Well, I just got an email saying a few ladies couldn't make it so could we all send her the dates we are avaliable so she could pick a better date. Now I don't know what to do. This friend and the girl planning have alot more money than we do. However there a few of us on the list who I know would not readily choose to go to this restaurant. It is not that I couldn't afford it, but it would definitly make a dent in our budget that month, and we would have to let something else go that month.
What is bugging me is the birthday girl is super generous, always has us over for playdates, invites us to her cottage. I would like to go and celebrate her birthday. I just wish they had picked somewhere not so expensive. And now if I send dates I not busy I really don't have the 'I'm not avaliable' excuse.
So should I just suck it up and go? Say something to the planner about the location (I am not sure how to do this w/o hurting her feelings). WWYD?

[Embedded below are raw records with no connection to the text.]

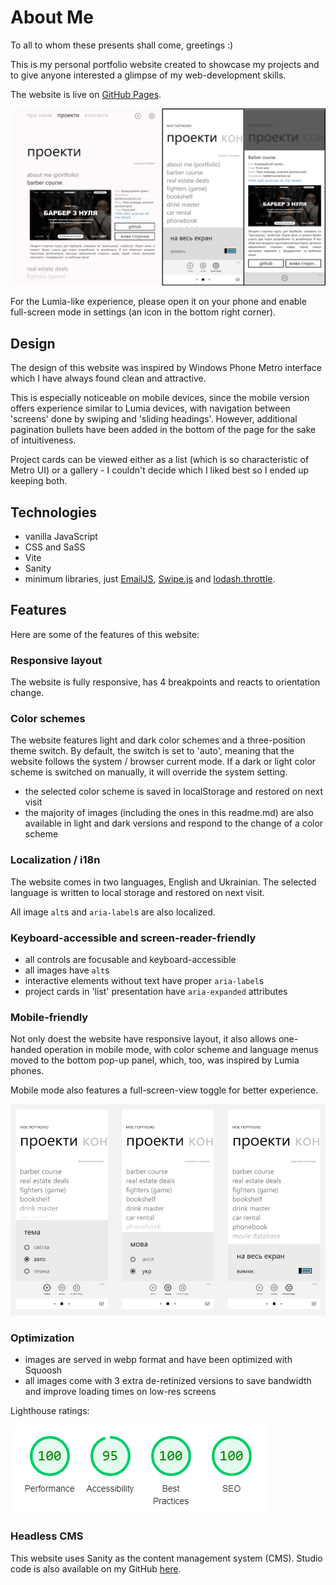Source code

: # About Me

To all to whom these presents shall come, greetings :)

This is my personal portfolio website created to showcase my projects and to
give anyone interested a glimpse of my web-development skills.

The website is live on [GitHub Pages](https://dev0652.github.io/about/).

<picture>
  <source media="(max-width: 500px) and (pointer: fine) and (prefers-color-scheme: light)" srcset="./public/images/readme/mobile/scr2_mobile_light.webp">

  <source media="(max-width: 500px) and (pointer: fine) and (prefers-color-scheme: dark)" srcset="./public/images/readme/mobile/scr2_mobile_dark.webp">

  <source media="(prefers-color-scheme: light)" srcset="./public/images/readme/desktop/light_1x.webp 1x, ./public/images/readme/desktop/light_2x.webp 2x">

  <source media="(prefers-color-scheme: dark)" srcset="./public/images/readme/desktop/dark_1x.webp 1x, ./public/images/readme/desktop/dark_2x.webp 2x">

  <img alt="A collage of screenshots. One is from my website's Projects page with the project gallery in list presentation. One of the project cards is expanded, revealing the live page screenshot, project description and links to its GitHub page and live page." src="./public/images/readme/desktop/light_2x.webp">
</picture>

For the Lumia-like experience, please open it on your phone and enable
full-screen mode in settings (an icon in the bottom right corner).

## Design

The design of this website was inspired by Windows Phone Metro interface which I
have always found clean and attractive.

This is especially noticeable on mobile devices, since the mobile version offers
experience similar to Lumia devices, with navigation between 'screens' done by
swiping and 'sliding headings'. However, additional pagination bullets have been
added in the bottom of the page for the sake of intuitiveness.

Project cards can be viewed either as a list (which is so characteristic of
Metro UI) or a gallery - I couldn't decide which I liked best so I ended up
keeping both.

## Technologies

- vanilla JavaScript
- CSS and SaSS
- Vite
- Sanity
- minimum libraries, just [EmailJS](https://www.emailjs.com/),
  [Swipe.js](https://github.com/lyfeyaj/swipe) and
  [lodash.throttle](https://www.npmjs.com/package/lodash.throttle).

## Features

Here are some of the features of this website:

### Responsive layout

The website is fully responsive, has 4 breakpoints and reacts to orientation
change.

### Color schemes

The website features light and dark color schemes and a three-position theme
switch. By default, the switch is set to 'auto', meaning that the website
follows the system / browser current mode. If a dark or light color scheme is
switched on manually, it will override the system setting.

- the selected color scheme is saved in localStorage and restored on next visit
- the majority of images (including the ones in this readme.md) are also
  available in light and dark versions and respond to the change of a color
  scheme

### Localization / i18n

The website comes in two languages, English and Ukrainian. The selected language
is written to local storage and restored on next visit.

All image `alt`s and `aria-label`s are also localized.

### Keyboard-accessible and screen-reader-friendly

- all controls are focusable and keyboard-accessible
- all images have `alt`s
- interactive elements without text have proper `aria-label`s
- project cards in 'list' presentation have `aria-expanded` attributes

### Mobile-friendly

Not only doest the website have responsive layout, it also allows one-handed
operation in mobile mode, with color scheme and language menus moved to the
bottom pop-up panel, which, too, was inspired by Lumia phones.

Mobile mode also features a full-screen-view toggle for better experience.

<picture>

   <source media="(prefers-color-scheme: light)" srcset="./public/images/readme/mobile-menu/mobile-menu_light_1x.webp 1x, ./public/images/readme/mobile-menu/mobile-menu_light_2x.webp 2x">

   <source media="(prefers-color-scheme: dark)" srcset="./public/images/readme/mobile-menu/mobile-menu_dark_1x.webp 1x, ./public/images/readme/mobile-menu/mobile-menu_dark_2x.webp 2x">

  <img alt="A screenshot of Color Scheme, Language and Toggle Full-Screen dropdown menus in mobile version" src="./public/images/readme/mobile-menu/mobile-menu_light_2x.webp">
</picture>

### Optimization

- images are served in webp format and have been optimized with Squoosh
- all images come with 3 extra de-retinized versions to save bandwidth and
  improve loading times on low-res screens

Lighthouse ratings:

<picture>
  <source media="(prefers-color-scheme: light)" srcset="./public/images/readme/lighthouse/lighthouse_light.webp">

   <source media="(prefers-color-scheme: dark)" srcset="./public/images/readme/lighthouse/lighthouse_dark.webp">

  <img alt="A screenshot of my website's Lighthouse report with the following ratings: Performance: 100, Accessibility: 95, Best Practices: 100, SEO: 100." src="./public/images/readme/lighthouse/lighthouse_light.webp">
</picture>

### Headless CMS

This website uses Sanity as the content management system (CMS). Studio code is
also available on my GitHub [here](https://github.com/dev0652/about-sanity-cms).
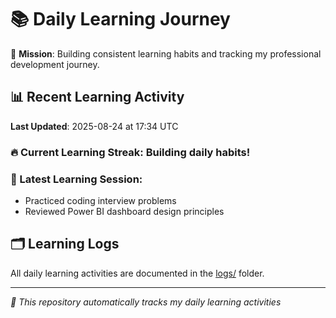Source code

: # 📚 Daily Learning Journey

🎯 **Mission**: Building consistent learning habits and tracking my professional development journey.

## 📊 Recent Learning Activity

**Last Updated**: 2025-08-24 at 17:34 UTC

### 🔥 Current Learning Streak: Building daily habits!

### 📝 Latest Learning Session:
- Practiced coding interview problems
- Reviewed Power BI dashboard design principles

## 🗂️ Learning Logs

All daily learning activities are documented in the [logs/](./logs/) folder.

---
*🤖 This repository automatically tracks my daily learning activities*
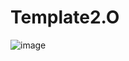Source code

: # Template2.O

![image](https://github.com/user-attachments/assets/2774b8f2-070e-44cf-a759-572559e37cc2)
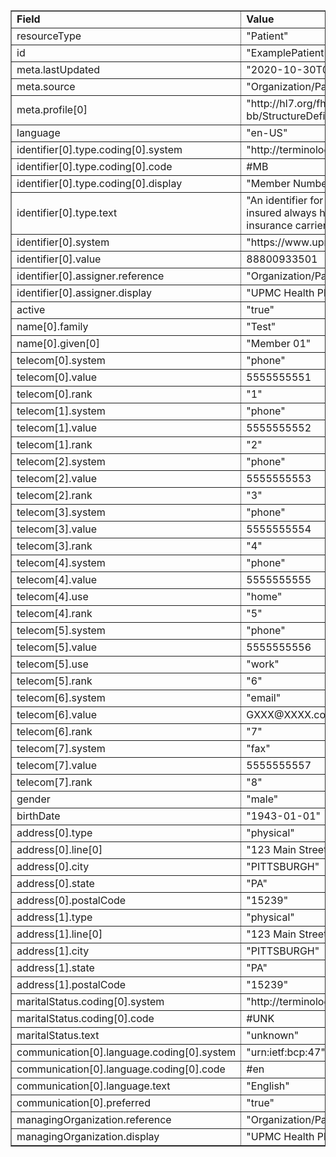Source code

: <table border="1"><tr><td><b>Field</b></td><td><b>Value</b></td></tr>
<tr><td>resourceType</td><td>
"Patient"
</td></tr>
<tr><td>id</td><td>
"ExamplePatient1"
</td></tr>
<tr><td>meta.lastUpdated</td><td>
"2020-10-30T09:48:01.8512764-04:00"
</td></tr>
<tr><td>meta.source</td><td>
"Organization/PayerOrganizationExample1"
</td></tr>
<tr><td>meta.profile[0]</td><td>"http://hl7.org/fhir/us/carin-bb/StructureDefinition/C4BB-Patient"</td></tr>
<tr><td>language</td><td>
"en-US"
</td></tr>
<tr><td>identifier[0].type.coding[0].system</td><td>
"http://terminology.hl7.org/CodeSystem/v2-0203"
</td></tr>
<tr><td>identifier[0].type.coding[0].code</td><td>
#MB
</td></tr>
<tr><td>identifier[0].type.coding[0].display</td><td>
"Member Number"
</td></tr>
<tr><td>identifier[0].type.text</td><td>
"An identifier for the insured of an insurance policy (this insured always has a subscriber), usually assigned by the insurance carrier."
</td></tr>
<tr><td>identifier[0].system</td><td>
"https://www.upmchealthplan.com/fhir/memberidentifier"
</td></tr>
<tr><td>identifier[0].value</td><td>
88800933501
</td></tr>
<tr><td>identifier[0].assigner.reference</td><td>
"Organization/PayerOrganizationExample1"
</td></tr>
<tr><td>identifier[0].assigner.display</td><td>
"UPMC Health Plan"
</td></tr>
<tr><td>active</td><td>
"true"
</td></tr>
<tr><td>name[0].family</td><td>
"Test"
</td></tr>
<tr><td>name[0].given[0]</td><td>"Member 01"</td></tr>
<tr><td>telecom[0].system</td><td>
"phone"
</td></tr>
<tr><td>telecom[0].value</td><td>
5555555551
</td></tr>
<tr><td>telecom[0].rank</td><td>
"1"
</td></tr>
<tr><td>telecom[1].system</td><td>
"phone"
</td></tr>
<tr><td>telecom[1].value</td><td>
5555555552
</td></tr>
<tr><td>telecom[1].rank</td><td>
"2"
</td></tr>
<tr><td>telecom[2].system</td><td>
"phone"
</td></tr>
<tr><td>telecom[2].value</td><td>
5555555553
</td></tr>
<tr><td>telecom[2].rank</td><td>
"3"
</td></tr>
<tr><td>telecom[3].system</td><td>
"phone"
</td></tr>
<tr><td>telecom[3].value</td><td>
5555555554
</td></tr>
<tr><td>telecom[3].rank</td><td>
"4"
</td></tr>
<tr><td>telecom[4].system</td><td>
"phone"
</td></tr>
<tr><td>telecom[4].value</td><td>
5555555555
</td></tr>
<tr><td>telecom[4].use</td><td>
"home"
</td></tr>
<tr><td>telecom[4].rank</td><td>
"5"
</td></tr>
<tr><td>telecom[5].system</td><td>
"phone"
</td></tr>
<tr><td>telecom[5].value</td><td>
5555555556
</td></tr>
<tr><td>telecom[5].use</td><td>
"work"
</td></tr>
<tr><td>telecom[5].rank</td><td>
"6"
</td></tr>
<tr><td>telecom[6].system</td><td>
"email"
</td></tr>
<tr><td>telecom[6].value</td><td>
GXXX@XXXX.com
</td></tr>
<tr><td>telecom[6].rank</td><td>
"7"
</td></tr>
<tr><td>telecom[7].system</td><td>
"fax"
</td></tr>
<tr><td>telecom[7].value</td><td>
5555555557
</td></tr>
<tr><td>telecom[7].rank</td><td>
"8"
</td></tr>
<tr><td>gender</td><td>
"male"
</td></tr>
<tr><td>birthDate</td><td>
"1943-01-01"
</td></tr>
<tr><td>address[0].type</td><td>
"physical"
</td></tr>
<tr><td>address[0].line[0]</td><td>"123 Main Street"</td></tr>
<tr><td>address[0].city</td><td>
"PITTSBURGH"
</td></tr>
<tr><td>address[0].state</td><td>
"PA"
</td></tr>
<tr><td>address[0].postalCode</td><td>
"15239"
</td></tr>
<tr><td>address[1].type</td><td>
"physical"
</td></tr>
<tr><td>address[1].line[0]</td><td>"123 Main Street"</td></tr>
<tr><td>address[1].city</td><td>
"PITTSBURGH"
</td></tr>
<tr><td>address[1].state</td><td>
"PA"
</td></tr>
<tr><td>address[1].postalCode</td><td>
"15239"
</td></tr>
<tr><td>maritalStatus.coding[0].system</td><td>
"http://terminology.hl7.org/CodeSystem/v3-NullFlavor"
</td></tr>
<tr><td>maritalStatus.coding[0].code</td><td>
#UNK
</td></tr>
<tr><td>maritalStatus.text</td><td>
"unknown"
</td></tr>
<tr><td>communication[0].language.coding[0].system</td><td>
"urn:ietf:bcp:47"
</td></tr>
<tr><td>communication[0].language.coding[0].code</td><td>
#en
</td></tr>
<tr><td>communication[0].language.text</td><td>
"English"
</td></tr>
<tr><td>communication[0].preferred</td><td>
"true"
</td></tr>
<tr><td>managingOrganization.reference</td><td>
"Organization/PayerOrganizationExample1"
</td></tr>
<tr><td>managingOrganization.display</td><td>
"UPMC Health Plan"
</td></tr>
</table>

Re: ugg, WWYD re. expensive dinner
Is this a buy your own meal thing?
Or are they fronting the bill (like a typical party)??
If it's the first one, I would just respond and say that the meals there tend to be a bit out of your price range and while you would love to celebrate with them, you're not sure you can make it due to the expense. There is nothing wrong with that.
ETA: You could also avoid that conversation and order light (surely they have a salad option or something similar (a large app?) for $20 or under, right?).
I'd worry about ordering something light, and then having the hostess suggest the bill be split evenly. I think especially since it's a birthday dinner, the guests would probably be splitting the birthday girl's meal, right?
I like Jodi's suggestion and wording. I think it sounds polite and respectful without sounding cheap.
Charlotte Ella 07.16.10
Emmeline Grace 03.27.13
Yeah, it is a buy your own meal thing. We have done this before but never at a place this expensive. To boot, it is a 'a la cart' place- everyone orders their own meat then you order sides and share them as a group. Likely the cheque will just be split evenly among the people there. I have no idea if we will cover the birthday girl, but it is a strong possiblity.
I guess I could use what Jodi said. Maybe say I will join them for dessert at the end?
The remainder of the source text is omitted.